(Pictures paired with source code)

--------

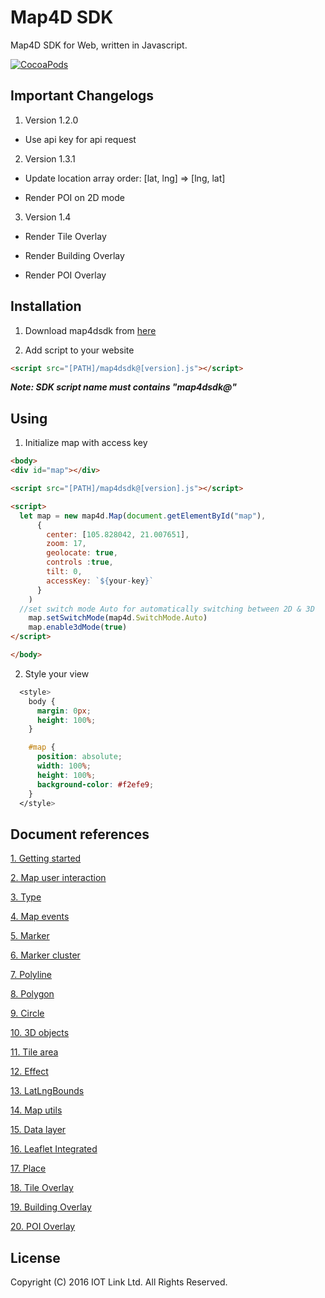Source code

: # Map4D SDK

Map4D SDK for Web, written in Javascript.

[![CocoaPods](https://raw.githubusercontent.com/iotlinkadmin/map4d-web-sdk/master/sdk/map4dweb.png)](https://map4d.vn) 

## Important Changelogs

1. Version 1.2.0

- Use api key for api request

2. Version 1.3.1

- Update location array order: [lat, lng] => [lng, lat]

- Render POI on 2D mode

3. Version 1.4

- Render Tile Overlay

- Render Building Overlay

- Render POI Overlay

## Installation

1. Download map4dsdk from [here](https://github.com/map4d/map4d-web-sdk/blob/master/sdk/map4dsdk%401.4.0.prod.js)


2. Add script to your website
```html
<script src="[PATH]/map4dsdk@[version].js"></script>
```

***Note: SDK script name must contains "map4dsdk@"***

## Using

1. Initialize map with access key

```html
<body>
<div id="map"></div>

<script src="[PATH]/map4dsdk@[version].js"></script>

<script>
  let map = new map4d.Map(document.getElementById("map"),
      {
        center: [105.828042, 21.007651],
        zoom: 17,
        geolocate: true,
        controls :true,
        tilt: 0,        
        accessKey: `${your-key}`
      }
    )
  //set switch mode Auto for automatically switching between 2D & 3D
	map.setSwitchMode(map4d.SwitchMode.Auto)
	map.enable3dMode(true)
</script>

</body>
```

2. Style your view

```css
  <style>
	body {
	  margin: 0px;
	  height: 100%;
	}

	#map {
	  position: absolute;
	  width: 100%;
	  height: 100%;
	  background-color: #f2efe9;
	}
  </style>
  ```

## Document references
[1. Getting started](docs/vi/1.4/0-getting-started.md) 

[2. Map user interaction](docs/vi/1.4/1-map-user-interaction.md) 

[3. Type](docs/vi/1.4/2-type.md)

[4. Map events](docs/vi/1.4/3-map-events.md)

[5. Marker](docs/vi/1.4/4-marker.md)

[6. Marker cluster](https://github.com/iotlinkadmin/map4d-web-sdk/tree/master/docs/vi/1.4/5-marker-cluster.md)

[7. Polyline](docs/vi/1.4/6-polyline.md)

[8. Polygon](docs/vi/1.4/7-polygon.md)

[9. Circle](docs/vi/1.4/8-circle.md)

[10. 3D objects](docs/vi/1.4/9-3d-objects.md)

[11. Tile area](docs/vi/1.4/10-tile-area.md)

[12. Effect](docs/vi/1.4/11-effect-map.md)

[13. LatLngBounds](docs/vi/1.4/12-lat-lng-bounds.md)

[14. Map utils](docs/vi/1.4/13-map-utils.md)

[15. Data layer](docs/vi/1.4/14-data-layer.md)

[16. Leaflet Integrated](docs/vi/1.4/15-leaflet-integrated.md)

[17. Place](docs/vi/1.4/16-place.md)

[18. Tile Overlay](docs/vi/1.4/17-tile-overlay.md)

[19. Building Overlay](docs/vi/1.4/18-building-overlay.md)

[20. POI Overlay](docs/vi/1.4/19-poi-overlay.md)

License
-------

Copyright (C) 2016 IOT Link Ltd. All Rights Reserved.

--------

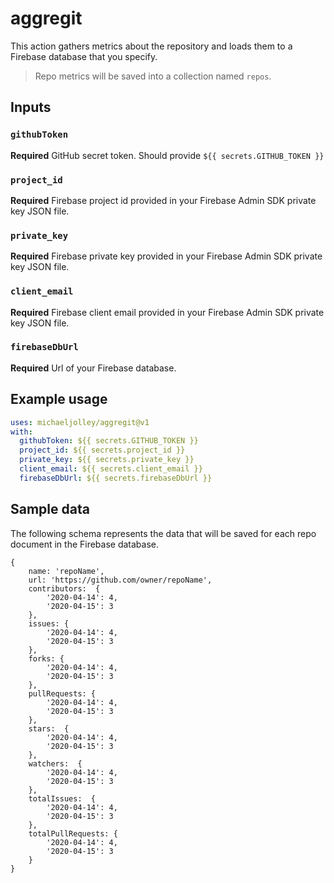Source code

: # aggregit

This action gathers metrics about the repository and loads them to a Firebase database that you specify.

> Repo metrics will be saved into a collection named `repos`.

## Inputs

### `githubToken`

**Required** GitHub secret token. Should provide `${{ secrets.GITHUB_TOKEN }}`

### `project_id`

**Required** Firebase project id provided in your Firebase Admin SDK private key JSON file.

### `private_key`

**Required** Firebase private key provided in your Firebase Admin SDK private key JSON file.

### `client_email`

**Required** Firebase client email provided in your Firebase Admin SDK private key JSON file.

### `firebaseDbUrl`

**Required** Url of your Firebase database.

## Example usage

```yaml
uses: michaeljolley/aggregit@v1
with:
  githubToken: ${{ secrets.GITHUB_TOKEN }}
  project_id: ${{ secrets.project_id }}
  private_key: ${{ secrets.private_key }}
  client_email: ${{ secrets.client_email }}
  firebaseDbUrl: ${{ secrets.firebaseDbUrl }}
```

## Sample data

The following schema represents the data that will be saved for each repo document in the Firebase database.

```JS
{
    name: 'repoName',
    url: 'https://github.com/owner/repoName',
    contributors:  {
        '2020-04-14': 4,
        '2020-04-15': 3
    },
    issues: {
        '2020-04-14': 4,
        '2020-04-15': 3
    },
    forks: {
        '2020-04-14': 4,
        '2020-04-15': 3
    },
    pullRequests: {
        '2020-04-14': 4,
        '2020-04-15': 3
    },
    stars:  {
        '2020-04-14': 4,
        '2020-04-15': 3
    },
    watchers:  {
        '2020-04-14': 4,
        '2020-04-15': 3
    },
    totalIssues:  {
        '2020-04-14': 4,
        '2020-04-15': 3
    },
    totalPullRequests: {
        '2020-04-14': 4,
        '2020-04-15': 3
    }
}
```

--------

What you should do:
Where a line of the records above holds the word "Overlay", copy that line.

Answer to this exercise:
- Render Tile Overlay
- Render Building Overlay
- Render POI Overlay
[18. Tile Overlay](docs/vi/1.4/17-tile-overlay.md)
[19. Building Overlay](docs/vi/1.4/18-building-overlay.md)
[20. POI Overlay](docs/vi/1.4/19-poi-overlay.md)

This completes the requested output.